START INFORMATION SUPPLIED

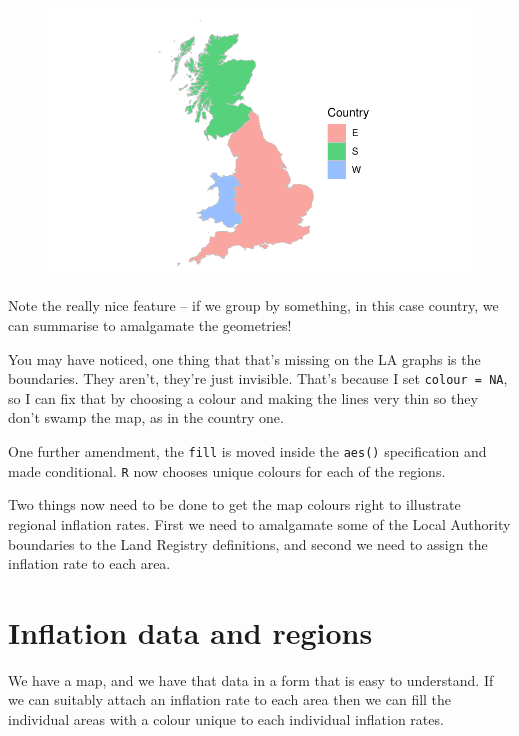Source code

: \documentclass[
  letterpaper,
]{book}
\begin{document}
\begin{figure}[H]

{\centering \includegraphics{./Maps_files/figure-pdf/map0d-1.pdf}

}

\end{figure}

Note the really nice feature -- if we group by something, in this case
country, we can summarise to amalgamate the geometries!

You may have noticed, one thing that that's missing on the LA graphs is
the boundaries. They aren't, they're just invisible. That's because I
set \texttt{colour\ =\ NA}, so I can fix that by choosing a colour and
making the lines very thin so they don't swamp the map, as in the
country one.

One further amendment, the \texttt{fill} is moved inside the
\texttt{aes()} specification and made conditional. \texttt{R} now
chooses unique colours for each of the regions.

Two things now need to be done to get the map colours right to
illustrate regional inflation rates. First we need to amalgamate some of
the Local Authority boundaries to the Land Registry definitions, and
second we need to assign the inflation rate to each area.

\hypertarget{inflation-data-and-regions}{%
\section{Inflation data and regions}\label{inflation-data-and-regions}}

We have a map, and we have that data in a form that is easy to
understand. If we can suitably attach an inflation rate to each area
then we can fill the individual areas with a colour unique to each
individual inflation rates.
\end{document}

END INFORMATION SUPPLIED
START INFORMATION SUPPLIED

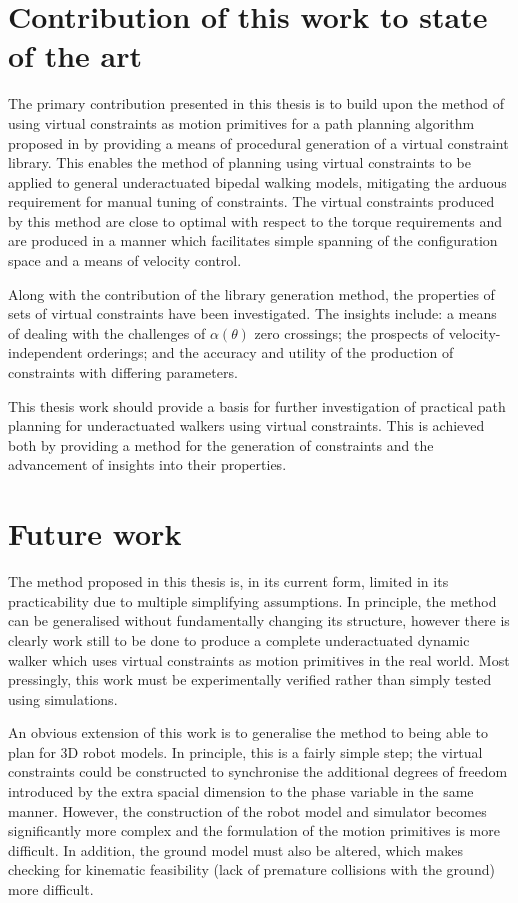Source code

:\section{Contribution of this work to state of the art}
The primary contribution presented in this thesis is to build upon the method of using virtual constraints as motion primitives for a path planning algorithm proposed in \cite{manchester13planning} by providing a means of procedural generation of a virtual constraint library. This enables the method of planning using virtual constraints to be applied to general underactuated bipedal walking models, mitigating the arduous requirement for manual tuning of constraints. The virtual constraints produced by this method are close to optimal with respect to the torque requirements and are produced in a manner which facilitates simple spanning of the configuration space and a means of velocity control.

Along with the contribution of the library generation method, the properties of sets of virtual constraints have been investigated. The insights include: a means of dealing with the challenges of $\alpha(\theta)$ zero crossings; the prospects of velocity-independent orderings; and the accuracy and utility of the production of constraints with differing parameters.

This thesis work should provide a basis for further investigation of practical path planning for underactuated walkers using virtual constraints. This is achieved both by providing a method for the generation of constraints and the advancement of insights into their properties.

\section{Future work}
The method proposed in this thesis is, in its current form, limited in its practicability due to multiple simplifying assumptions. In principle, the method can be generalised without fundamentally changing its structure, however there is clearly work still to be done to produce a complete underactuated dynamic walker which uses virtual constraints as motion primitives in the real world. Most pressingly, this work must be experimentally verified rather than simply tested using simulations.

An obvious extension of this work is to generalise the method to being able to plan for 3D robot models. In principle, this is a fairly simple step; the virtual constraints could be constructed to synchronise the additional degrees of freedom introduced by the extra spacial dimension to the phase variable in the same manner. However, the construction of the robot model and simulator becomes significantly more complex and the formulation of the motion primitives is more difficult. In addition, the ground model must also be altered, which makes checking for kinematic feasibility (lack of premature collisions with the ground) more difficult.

END INFORMATION SUPPLIED

Copy each line above holding "further".

WRITTEN SOLUTION:
One further amendment, the \texttt{fill} is moved inside the
This thesis work should provide a basis for further investigation of practical path planning for underactuated walkers using virtual constraints. This is achieved both by providing a method for the generation of constraints and the advancement of insights into their properties.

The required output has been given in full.